1.2.15

sare.


paralel düzlemlerde ilerlese de hayat bizi aynı yerde kesiştirdi; başkalarının boşluğunu doldurmakla yormayalım kendimizi, boşver, iyiyiz böyle.

*

öncesi silik, ama en net olan anı rakı masasında başladı. önce farklı uçlarda oturulan, sonra karşı karşıya buluşulan; kadehlerin elde taksiye binildiği, kadehlerin yolda kırıldığı, kadehlerin bakışlarda tokuşturulduğu masalardan geçtik. genç değildik; birbirimize geç geldik. giden birinin ardından birbirimize emanettik. 
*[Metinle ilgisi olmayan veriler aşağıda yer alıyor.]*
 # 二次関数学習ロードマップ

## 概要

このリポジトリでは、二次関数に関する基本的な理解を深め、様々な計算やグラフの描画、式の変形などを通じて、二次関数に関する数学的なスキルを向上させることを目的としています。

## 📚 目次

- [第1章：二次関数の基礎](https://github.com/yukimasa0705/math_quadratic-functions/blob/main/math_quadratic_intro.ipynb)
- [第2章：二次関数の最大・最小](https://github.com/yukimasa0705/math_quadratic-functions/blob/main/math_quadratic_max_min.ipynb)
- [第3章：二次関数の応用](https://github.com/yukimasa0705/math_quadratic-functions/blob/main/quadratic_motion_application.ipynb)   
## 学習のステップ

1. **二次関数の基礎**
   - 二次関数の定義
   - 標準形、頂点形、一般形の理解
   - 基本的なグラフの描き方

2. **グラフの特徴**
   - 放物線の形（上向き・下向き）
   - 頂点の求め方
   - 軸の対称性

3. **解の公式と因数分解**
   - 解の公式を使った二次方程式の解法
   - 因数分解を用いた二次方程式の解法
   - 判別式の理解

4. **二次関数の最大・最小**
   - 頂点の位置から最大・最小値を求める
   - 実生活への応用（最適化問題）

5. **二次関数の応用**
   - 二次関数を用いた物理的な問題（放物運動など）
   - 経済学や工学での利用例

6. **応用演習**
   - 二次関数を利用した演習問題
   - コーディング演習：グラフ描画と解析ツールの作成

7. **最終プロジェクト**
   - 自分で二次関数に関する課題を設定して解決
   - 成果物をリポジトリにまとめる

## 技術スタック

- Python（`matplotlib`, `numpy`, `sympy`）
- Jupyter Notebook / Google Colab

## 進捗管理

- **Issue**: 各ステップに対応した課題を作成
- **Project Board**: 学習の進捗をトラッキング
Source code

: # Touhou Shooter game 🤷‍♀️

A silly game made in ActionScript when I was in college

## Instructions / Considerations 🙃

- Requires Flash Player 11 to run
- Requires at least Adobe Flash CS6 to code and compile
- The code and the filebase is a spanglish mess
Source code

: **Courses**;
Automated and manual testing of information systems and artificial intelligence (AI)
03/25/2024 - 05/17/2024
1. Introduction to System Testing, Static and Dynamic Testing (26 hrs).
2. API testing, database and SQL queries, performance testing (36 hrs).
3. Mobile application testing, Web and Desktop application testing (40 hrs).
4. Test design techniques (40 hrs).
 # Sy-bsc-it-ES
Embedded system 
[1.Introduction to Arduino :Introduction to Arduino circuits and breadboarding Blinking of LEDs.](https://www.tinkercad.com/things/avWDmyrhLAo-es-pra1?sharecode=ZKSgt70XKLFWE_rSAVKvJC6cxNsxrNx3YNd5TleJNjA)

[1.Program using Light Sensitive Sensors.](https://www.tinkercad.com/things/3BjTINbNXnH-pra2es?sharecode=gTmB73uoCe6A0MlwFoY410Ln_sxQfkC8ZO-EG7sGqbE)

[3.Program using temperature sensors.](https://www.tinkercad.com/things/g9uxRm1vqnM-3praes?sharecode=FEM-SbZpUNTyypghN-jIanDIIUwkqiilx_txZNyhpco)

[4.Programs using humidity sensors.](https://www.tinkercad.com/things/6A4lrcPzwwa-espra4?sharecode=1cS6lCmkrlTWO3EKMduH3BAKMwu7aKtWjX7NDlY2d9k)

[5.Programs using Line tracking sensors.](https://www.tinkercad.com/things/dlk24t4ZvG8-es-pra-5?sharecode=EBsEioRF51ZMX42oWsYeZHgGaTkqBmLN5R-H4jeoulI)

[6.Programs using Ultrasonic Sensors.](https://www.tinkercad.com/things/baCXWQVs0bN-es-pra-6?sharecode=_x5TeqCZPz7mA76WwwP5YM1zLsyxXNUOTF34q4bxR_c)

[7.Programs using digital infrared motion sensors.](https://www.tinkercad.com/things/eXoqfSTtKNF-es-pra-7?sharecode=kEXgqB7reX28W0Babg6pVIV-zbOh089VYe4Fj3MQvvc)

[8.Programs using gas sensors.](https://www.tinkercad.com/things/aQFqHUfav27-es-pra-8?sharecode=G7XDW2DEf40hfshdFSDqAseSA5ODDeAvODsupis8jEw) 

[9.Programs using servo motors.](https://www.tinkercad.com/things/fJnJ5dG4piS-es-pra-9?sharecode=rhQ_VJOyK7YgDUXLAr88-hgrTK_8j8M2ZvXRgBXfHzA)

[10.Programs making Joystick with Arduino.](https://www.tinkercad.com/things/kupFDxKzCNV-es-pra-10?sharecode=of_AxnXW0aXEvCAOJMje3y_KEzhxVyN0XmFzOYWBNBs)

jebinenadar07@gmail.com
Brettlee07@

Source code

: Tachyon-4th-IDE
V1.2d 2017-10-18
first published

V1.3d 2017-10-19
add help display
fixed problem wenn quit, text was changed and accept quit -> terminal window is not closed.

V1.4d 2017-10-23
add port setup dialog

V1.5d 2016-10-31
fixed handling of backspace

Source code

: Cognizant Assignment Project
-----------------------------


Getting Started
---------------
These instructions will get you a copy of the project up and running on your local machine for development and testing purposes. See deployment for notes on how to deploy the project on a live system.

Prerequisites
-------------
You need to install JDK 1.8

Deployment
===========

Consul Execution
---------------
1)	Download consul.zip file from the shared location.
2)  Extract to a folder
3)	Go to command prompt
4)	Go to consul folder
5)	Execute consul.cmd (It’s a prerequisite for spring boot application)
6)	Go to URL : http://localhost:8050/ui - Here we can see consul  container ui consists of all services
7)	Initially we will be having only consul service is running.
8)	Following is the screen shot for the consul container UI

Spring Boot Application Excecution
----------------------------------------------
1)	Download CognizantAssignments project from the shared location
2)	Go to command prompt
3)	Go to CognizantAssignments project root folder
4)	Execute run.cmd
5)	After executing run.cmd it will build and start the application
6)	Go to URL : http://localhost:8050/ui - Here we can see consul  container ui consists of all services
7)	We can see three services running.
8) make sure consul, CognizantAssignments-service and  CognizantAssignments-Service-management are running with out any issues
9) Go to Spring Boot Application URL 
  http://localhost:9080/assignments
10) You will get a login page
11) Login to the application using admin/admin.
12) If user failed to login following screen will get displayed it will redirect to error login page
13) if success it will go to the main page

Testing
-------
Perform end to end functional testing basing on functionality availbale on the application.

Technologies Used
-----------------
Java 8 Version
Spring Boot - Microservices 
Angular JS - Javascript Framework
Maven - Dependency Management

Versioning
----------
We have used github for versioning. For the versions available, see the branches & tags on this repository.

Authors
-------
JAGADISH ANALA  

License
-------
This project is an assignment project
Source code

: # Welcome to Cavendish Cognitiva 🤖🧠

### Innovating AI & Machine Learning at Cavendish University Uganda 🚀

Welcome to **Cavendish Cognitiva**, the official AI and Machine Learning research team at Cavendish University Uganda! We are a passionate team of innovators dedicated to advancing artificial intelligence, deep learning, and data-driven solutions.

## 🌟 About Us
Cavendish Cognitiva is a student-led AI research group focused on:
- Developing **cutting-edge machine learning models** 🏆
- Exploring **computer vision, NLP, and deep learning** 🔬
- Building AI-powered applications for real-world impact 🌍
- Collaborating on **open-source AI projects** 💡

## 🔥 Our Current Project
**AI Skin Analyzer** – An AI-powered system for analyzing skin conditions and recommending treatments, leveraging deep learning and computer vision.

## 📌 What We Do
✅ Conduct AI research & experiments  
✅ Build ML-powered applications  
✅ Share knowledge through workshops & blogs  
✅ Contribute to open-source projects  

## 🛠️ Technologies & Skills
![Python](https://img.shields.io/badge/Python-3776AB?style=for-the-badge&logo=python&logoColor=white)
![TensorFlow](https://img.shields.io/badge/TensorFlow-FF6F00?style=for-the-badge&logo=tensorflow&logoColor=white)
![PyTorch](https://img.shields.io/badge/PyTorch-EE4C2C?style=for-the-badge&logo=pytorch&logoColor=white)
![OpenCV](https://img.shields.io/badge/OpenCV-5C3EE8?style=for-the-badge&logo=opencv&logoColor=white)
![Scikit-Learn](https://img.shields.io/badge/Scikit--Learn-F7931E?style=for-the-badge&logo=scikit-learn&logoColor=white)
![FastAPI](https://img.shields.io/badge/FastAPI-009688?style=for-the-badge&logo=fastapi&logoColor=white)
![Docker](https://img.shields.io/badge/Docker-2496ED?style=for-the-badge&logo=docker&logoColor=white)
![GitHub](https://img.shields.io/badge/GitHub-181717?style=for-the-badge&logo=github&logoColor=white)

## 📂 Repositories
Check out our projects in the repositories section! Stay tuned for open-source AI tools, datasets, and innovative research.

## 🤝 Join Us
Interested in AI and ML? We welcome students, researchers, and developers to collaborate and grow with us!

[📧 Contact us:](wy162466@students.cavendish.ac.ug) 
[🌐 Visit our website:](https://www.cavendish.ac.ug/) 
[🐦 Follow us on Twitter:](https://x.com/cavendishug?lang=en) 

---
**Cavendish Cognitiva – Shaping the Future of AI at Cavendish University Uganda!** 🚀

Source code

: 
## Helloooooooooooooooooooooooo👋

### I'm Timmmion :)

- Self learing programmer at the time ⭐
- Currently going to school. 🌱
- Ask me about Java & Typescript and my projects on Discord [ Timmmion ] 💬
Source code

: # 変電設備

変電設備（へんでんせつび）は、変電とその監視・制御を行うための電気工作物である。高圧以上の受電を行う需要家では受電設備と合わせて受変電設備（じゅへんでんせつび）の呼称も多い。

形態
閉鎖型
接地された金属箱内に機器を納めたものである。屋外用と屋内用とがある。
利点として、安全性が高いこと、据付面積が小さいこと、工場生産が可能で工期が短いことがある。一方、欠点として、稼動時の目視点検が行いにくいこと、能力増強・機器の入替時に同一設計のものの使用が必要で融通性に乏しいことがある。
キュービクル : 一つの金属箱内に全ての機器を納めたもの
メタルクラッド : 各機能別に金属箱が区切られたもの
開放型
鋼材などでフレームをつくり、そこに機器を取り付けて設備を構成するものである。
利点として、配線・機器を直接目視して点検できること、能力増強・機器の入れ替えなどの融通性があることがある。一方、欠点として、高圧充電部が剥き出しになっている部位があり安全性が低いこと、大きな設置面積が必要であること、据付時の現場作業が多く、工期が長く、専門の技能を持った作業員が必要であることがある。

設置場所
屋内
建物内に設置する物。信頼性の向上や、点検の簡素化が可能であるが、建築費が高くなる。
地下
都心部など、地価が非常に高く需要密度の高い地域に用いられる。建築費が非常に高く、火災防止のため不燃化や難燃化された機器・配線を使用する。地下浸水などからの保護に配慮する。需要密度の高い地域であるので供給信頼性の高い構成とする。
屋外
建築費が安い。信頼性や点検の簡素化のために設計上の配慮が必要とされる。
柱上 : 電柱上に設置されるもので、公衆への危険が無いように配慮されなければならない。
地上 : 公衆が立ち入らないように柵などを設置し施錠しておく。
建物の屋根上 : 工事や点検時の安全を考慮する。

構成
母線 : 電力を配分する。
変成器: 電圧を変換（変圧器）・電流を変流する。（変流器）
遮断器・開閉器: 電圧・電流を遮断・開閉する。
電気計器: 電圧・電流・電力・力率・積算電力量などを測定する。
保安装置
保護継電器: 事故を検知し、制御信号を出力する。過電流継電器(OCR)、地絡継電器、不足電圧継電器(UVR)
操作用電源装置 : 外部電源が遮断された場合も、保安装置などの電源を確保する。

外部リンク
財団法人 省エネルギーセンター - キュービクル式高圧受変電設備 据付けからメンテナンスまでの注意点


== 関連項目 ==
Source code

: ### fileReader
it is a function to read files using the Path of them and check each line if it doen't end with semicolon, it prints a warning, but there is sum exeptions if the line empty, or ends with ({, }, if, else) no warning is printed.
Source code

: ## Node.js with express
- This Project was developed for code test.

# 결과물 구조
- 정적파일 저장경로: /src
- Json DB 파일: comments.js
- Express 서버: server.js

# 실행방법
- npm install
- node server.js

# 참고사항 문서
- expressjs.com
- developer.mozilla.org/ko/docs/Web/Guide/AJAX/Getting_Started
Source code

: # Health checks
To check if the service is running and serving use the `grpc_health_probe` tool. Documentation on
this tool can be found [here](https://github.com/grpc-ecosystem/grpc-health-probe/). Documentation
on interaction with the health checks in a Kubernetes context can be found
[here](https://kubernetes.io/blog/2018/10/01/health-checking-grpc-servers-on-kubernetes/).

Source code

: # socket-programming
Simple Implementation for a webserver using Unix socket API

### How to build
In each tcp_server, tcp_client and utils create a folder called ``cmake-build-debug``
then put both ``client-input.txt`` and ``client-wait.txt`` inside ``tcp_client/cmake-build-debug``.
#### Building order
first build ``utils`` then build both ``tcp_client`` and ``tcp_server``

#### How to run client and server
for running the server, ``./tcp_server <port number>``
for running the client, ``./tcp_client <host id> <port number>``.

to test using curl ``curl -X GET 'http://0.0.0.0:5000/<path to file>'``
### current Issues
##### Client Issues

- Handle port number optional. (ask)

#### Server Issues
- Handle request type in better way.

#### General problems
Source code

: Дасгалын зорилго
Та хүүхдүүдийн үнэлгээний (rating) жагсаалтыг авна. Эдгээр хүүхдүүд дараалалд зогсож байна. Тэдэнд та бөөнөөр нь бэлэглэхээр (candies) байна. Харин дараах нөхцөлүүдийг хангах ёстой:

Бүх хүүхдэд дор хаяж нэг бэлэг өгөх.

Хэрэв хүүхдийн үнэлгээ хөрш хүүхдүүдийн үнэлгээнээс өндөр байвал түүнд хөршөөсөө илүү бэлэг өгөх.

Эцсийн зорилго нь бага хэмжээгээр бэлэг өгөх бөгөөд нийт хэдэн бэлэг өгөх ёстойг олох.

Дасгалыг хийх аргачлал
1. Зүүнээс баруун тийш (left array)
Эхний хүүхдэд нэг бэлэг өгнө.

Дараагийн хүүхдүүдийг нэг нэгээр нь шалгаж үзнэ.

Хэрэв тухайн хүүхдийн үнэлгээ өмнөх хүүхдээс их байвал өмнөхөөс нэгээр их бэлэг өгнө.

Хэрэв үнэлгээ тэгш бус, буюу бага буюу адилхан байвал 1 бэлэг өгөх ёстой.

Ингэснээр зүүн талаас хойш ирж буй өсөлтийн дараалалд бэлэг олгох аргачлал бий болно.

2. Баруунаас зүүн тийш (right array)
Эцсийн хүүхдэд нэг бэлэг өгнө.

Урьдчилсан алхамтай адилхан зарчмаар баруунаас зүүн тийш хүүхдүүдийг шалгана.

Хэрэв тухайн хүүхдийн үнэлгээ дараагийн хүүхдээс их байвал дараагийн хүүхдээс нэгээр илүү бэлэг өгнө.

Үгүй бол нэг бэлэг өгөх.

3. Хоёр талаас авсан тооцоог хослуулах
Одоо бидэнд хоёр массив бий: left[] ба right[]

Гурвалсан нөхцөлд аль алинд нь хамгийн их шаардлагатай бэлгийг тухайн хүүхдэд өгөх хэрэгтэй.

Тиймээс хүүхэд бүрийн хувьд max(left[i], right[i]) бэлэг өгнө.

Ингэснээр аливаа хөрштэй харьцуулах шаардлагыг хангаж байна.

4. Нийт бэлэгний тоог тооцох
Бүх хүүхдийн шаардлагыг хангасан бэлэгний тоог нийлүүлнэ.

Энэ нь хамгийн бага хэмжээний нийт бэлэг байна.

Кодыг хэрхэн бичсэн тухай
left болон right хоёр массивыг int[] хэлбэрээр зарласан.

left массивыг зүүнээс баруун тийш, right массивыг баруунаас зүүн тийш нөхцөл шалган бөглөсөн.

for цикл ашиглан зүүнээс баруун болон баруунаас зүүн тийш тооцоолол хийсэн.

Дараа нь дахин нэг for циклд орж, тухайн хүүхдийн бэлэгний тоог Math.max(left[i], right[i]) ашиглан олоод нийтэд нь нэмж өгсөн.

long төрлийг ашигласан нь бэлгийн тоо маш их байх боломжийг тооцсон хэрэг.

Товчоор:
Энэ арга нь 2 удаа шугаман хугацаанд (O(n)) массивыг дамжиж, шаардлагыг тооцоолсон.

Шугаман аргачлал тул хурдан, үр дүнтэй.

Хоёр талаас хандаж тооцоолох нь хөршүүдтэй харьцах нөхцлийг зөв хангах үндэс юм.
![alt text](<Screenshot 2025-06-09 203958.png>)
bir yerde rüzgar esse, karşı tarafta fırtınası çıkardı. hava karardı, hava açtı. dalga boyları boyumuzu aştı. yükler aldık, yükler bıraktık. boyumuz hep kısa kaldı. üzerimize en güzel elbiselerimizi geçirsek de saçlarımız hiç uzamadı. 

o gece de aynı rakıdan farklı yollara gitmek üzere kalktık. farklı kapılardan geçtik. birbirimizden habersiz aynı histe buluştuk. 

anlam’dı aradığımız. olanın bitenin, gidenin gelenin bir anlamı olmalıydı. boş yere toplamadık o ışık çubuklarını saçlarımızın arasında. ve boşuna yetiştirmedik apartman boşluğunda çiçeklerimizi.

gerçek’ti istediğimiz. denize bakıp hayaller kursak da hep bir gerçeklik payı vardı kelimelerimizde. o kelimelerle çözdük karşımıza geçenleri. karşı karşıya kaldığımız şeylerin sahteliğinden midemiz bulandı. 

inandığımız gerçek anlara ve anlamlara sarıldık. şimdiki zamanın boşluğunu kaldıramadığımız için geçmişi yaşattık içimizde. üzerine yorulmadan ve yormadan; saklayarak ve sakınarak.

sabah kahvesinde birbirimize sarılarak.

çünkü kendinize ördüğünüz duvarların arkasındaki boşluktan bir şey hissetmeniz imkansızdı. ve biz boşlukla sevişmekten hoşlanmazdık.

çünkü his değilse de biraz farklılık şarttı; ve siz olağanca sıradanlığınız ve sığlığınızla bize nefes alacak yer bırakmadınız.


çünkü ütopyalar güzeldi. biz de pencereyi açıp kendimizi denize bıraktık.